____ SUPPLIED RECORDS
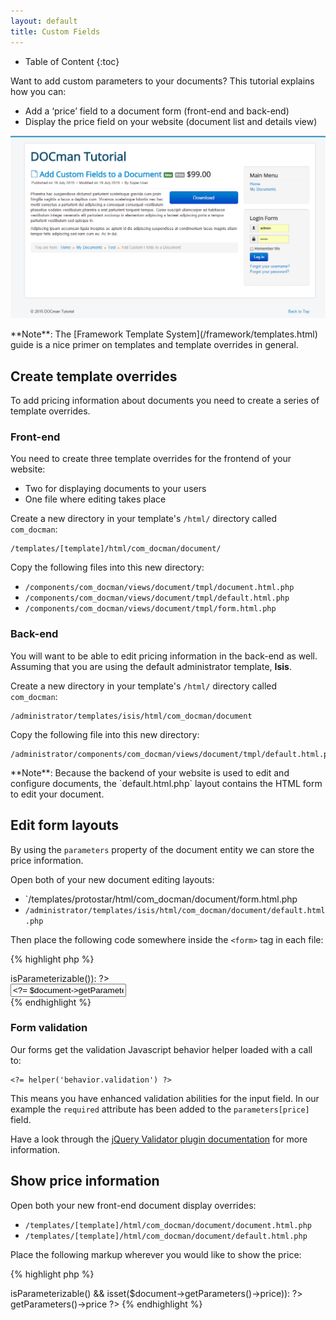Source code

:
 ```yaml
---
layout: default
title: Custom Fields
---
```


* Table of Content
{:toc}

Want to add custom parameters to your documents? This tutorial explains how you can:

* Add a ‘price’ field to a document form (front-end and back-end)
* Display the price field on your website (document list and details view)

![Custom Price Field in DOCman](/resources/images/custom-field-in-document-end-result.png)

<span class="note">
**Note**: The [Framework Template System](/framework/templates.html) guide is a nice primer on templates and template overrides in general.
</span>

## Create template overrides

To add pricing information about documents you need to create a series of template overrides.

### Front-end

You need to create three template overrides for the frontend of your website:

* Two for displaying documents to your users
* One file where editing takes place

Create a new directory in your template's `/html/` directory called `com_docman`:

    /templates/[template]/html/com_docman/document/

Copy the following files into this new directory:

* `/components/com_docman/views/document/tmpl/document.html.php`
* `/components/com_docman/views/document/tmpl/default.html.php`
* `/components/com_docman/views/document/tmpl/form.html.php`

### Back-end

You will want to be able to edit pricing information in the back-end as well. Assuming that you are using the default administrator template, **Isis**.

Create a new directory in your template's `/html/` directory called `com_docman`:

    /administrator/templates/isis/html/com_docman/document
 
Copy the following file into this new directory:

    /administrator/components/com_docman/views/document/tmpl/default.html.php

<span class="note">
**Note**: Because the backend of your website is used to edit and configure documents, the `default.html.php` layout contains the HTML form to edit your document.
</span>

## Edit form layouts

By using the `parameters` property of the document entity we can store the price information.

Open both of your new document editing layouts:

* `/templates/protostar/html/com_docman/document/form.html.php
* `/administrator/templates/isis/html/com_docman/document/default.html.php`

Then place the following code somewhere inside the `<form>` tag in each file:

{% highlight php %}
<? // Price ?>
<? if ($document->isParameterizable()): ?>
<div class="docman_grid">
    <div class="control-group docman_grid__item one-whole">
        <label class="control-label">
                 <?= translate('Price'); ?>
         </label>
        <div class="controls">
            <input required name="parameters[price]" value="<?= $document->getParameters()->price ?>" type="text"/>
        </div>
    </div>
</div>
<? endif; ?>
{% endhighlight %}

### Form validation

Our forms get the validation Javascript behavior helper loaded with a call to:

    <?= helper('behavior.validation') ?>

This means you have enhanced validation abilities for the input field. In our example the `required` attribute has been added to the `parameters[price]` field.

Have a look through the [jQuery Validator plugin documentation](http://jqueryvalidation.org/documentation/) for more information.

## Show price information

Open both your new front-end document display overrides:

* `/templates/[template]/html/com_docman/document/document.html.php`
* `/templates/[template]/html/com_docman/document/default.html.php`

Place the following markup wherever you would like to show the price:

{% highlight php %}
<? if ($document->isParameterizable() && isset($document->getParameters()->price)): ?>
<span class="label">
    <?= translate('Price'); ?>
</span>
<span>
    <?= $document->getParameters()->price ?>
</span>
<? endif; ?>
{% endhighlight %}
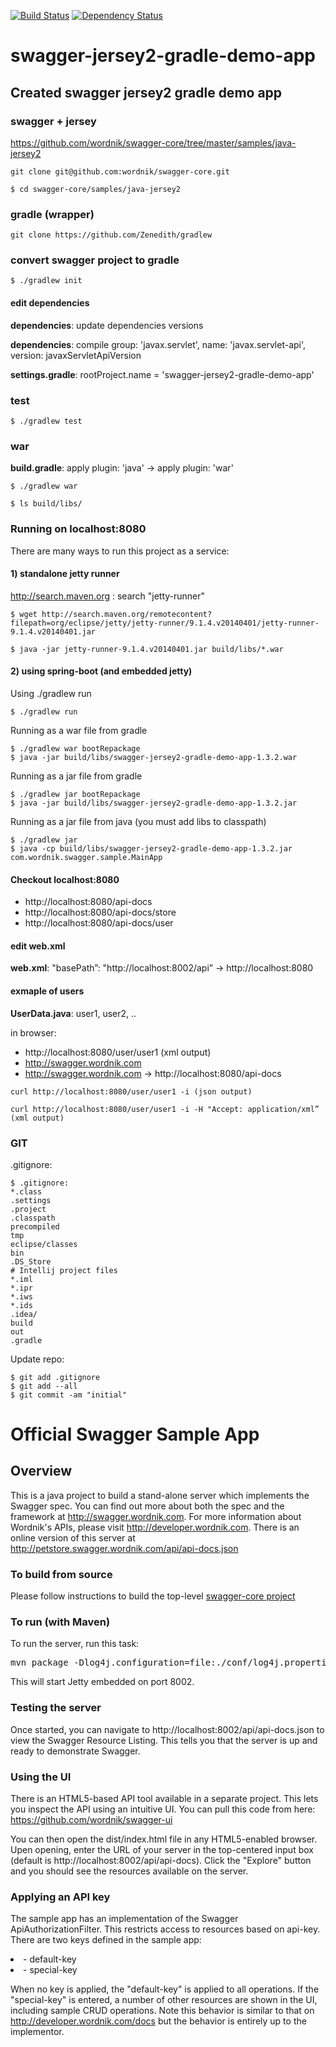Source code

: [![Build Status](https://travis-ci.org/Zenedith/swagger-jersey2-gradle-demo-app.png)](https://travis-ci.org/Zenedith/swagger-jersey2-gradle-demo-app)
[![Dependency Status](http://mohi.io/github/Zenedith/swagger-jersey2-gradle-demo-app.svg)](http://mohi.io/github/Zenedith/swagger-jersey2-gradle-demo-app)
# swagger-jersey2-gradle-demo-app
## Created swagger jersey2 gradle demo app

### swagger + jersey
https://github.com/wordnik/swagger-core/tree/master/samples/java-jersey2

```
git clone git@github.com:wordnik/swagger-core.git
```

```
$ cd swagger-core/samples/java-jersey2
```

### gradle (wrapper)

```
git clone https://github.com/Zenedith/gradlew
```

### convert swagger project to gradle

```
$ ./gradlew init
```
#### edit dependencies
**dependencies**: update dependencies versions

**dependencies**: compile group: 'javax.servlet', name: 'javax.servlet-api', version: javaxServletApiVersion

**settings.gradle**:  rootProject.name = 'swagger-jersey2-gradle-demo-app'

### test

```
$ ./gradlew test
```

### war
**build.gradle**: apply plugin: 'java' -> apply plugin: 'war'

```
$ ./gradlew war
```

```
$ ls build/libs/
```

### Running on localhost:8080

There are many ways to run this project as a service:

#### 1) standalone jetty runner
http://search.maven.org : search "jetty-runner"

```
$ wget http://search.maven.org/remotecontent?filepath=org/eclipse/jetty/jetty-runner/9.1.4.v20140401/jetty-runner-9.1.4.v20140401.jar
```

```
$ java -jar jetty-runner-9.1.4.v20140401.jar build/libs/*.war
```

#### 2) using spring-boot (and embedded jetty)

Using ./gradlew run

```
$ ./gradlew run
```

Running as a war file from gradle

```
$ ./gradlew war bootRepackage
$ java -jar build/libs/swagger-jersey2-gradle-demo-app-1.3.2.war
```

Running as a jar file from gradle

```
$ ./gradlew jar bootRepackage
$ java -jar build/libs/swagger-jersey2-gradle-demo-app-1.3.2.jar
```

Running as a jar file from java (you must add libs to classpath)

```
$ ./gradlew jar
$ java -cp build/libs/swagger-jersey2-gradle-demo-app-1.3.2.jar com.wordnik.swagger.sample.MainApp
```

#### Checkout localhost:8080

* http://localhost:8080/api-docs
* http://localhost:8080/api-docs/store
* http://localhost:8080/api-docs/user

#### edit web.xml

**web.xml**: "basePath”: "http://localhost:8002/api” -> http://localhost:8080

#### exmaple of users
**UserData.java**: user1, user2, ..

in browser:

* http://localhost:8080/user/user1 (xml output)
* http://swagger.wordnik.com
* http://swagger.wordnik.com -> http://localhost:8080/api-docs

```
curl http://localhost:8080/user/user1 -i (json output)
```
```
curl http://localhost:8080/user/user1 -i -H "Accept: application/xml” (xml output)
```

### GIT
.gitignore:

```
$ .gitignore:
*.class
.settings
.project
.classpath
precompiled
tmp
eclipse/classes
bin
.DS_Store
# Intellij project files
*.iml
*.ipr
*.iws
*.ids
.idea/
build
out
.gradle
```

Update repo:

```
$ git add .gitignore
$ git add --all
$ git commit -am "initial"
```

# Official Swagger Sample App

## Overview
This is a java project to build a stand-alone server which implements the Swagger spec.  You can find out 
more about both the spec and the framework at http://swagger.wordnik.com.  For more information 
about Wordnik's APIs, please visit http://developer.wordnik.com.  There is an online version of this
server at http://petstore.swagger.wordnik.com/api/api-docs.json

### To build from source
Please follow instructions to build the top-level [swagger-core project](https://github.com/wordnik/swagger-core)

### To run (with Maven)
To run the server, run this task:
<pre>
mvn package -Dlog4j.configuration=file:./conf/log4j.properties jetty:run
</pre>

This will start Jetty embedded on port 8002.

### Testing the server
Once started, you can navigate to http://localhost:8002/api/api-docs.json to view the Swagger Resource Listing.
This tells you that the server is up and ready to demonstrate Swagger.

### Using the UI
There is an HTML5-based API tool available in a separate project.  This lets you inspect the API using an 
intuitive UI.  You can pull this code from here:  https://github.com/wordnik/swagger-ui

You can then open the dist/index.html file in any HTML5-enabled browser.  Upen opening, enter the
URL of your server in the top-centered input box (default is http://localhost:8002/api/api-docs).  Click the "Explore" 
button and you should see the resources available on the server.

### Applying an API key
The sample app has an implementation of the Swagger ApiAuthorizationFilter.  This restricts access to resources
based on api-key.  There are two keys defined in the sample app:

<li>- default-key</li>

<li>- special-key</li>

When no key is applied, the "default-key" is applied to all operations.  If the "special-key" is entered, a
number of other resources are shown in the UI, including sample CRUD operations.  Note this behavior is similar
to that on http://developer.wordnik.com/docs but the behavior is entirely up to the implementor.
________
### [ASSIGNMENT]
For the word "json", count the lines of the records above that hold it and state only that count.

### [THE ANSWER]
3